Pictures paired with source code
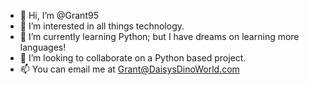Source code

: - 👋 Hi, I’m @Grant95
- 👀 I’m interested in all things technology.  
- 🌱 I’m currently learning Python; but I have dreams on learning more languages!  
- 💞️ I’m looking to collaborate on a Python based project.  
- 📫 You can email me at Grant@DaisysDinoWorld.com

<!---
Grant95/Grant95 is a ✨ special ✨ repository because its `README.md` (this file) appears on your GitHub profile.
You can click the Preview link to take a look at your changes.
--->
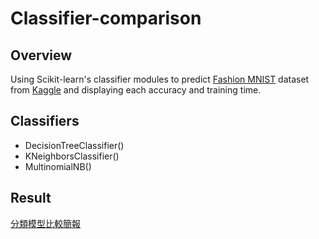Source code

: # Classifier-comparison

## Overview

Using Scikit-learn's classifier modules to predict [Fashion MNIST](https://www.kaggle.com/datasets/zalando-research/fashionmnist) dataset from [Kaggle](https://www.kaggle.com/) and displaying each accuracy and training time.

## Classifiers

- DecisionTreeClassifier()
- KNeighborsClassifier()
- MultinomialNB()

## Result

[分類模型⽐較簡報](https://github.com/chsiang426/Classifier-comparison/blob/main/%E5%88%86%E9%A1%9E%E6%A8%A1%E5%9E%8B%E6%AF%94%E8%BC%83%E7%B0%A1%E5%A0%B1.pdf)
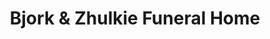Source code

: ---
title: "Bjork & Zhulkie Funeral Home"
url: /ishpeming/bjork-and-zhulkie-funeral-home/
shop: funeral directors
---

WORK TO COMPLETE:
Please repeat, with no pictures, each line from the start of the records above through the line with "Grant95/Grant95 is a", inclusive, and only those.

ANSWER FOR THE TASK:
Source code

: - 👋 Hi, I’m @Grant95
- 👀 I’m interested in all things technology.  
- 🌱 I’m currently learning Python; but I have dreams on learning more languages!  
- 💞️ I’m looking to collaborate on a Python based project.  
- 📫 You can email me at Grant@DaisysDinoWorld.com

<!---
Grant95/Grant95 is a ✨ special ✨ repository because its `README.md` (this file) appears on your GitHub profile.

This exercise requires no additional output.